▶ _Dataset entries_:
···
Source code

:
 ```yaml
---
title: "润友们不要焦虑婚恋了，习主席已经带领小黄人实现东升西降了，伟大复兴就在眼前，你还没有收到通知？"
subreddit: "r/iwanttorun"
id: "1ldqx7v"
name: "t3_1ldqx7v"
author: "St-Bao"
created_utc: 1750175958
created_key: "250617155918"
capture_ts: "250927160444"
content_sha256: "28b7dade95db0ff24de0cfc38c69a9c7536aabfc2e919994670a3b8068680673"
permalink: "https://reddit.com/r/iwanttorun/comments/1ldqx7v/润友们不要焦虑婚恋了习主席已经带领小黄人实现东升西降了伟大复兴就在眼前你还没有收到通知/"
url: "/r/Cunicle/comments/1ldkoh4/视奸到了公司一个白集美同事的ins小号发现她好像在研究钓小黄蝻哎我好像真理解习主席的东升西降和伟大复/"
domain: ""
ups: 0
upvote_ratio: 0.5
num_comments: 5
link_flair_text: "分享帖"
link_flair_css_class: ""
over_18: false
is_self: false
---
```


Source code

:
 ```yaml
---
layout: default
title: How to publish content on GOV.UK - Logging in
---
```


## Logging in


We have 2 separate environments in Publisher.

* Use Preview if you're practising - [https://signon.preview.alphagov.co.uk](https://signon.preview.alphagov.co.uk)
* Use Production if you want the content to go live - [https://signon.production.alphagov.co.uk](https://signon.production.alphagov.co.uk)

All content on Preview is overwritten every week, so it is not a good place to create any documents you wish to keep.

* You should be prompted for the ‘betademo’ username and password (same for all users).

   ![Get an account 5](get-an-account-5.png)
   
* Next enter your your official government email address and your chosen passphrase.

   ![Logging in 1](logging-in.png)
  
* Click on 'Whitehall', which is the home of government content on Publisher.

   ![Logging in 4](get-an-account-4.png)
···
▶ _Work to be completed_:
In these entries, please give the number of lines holding the string "Publisher" and nothing more.

▶ _Response_:
2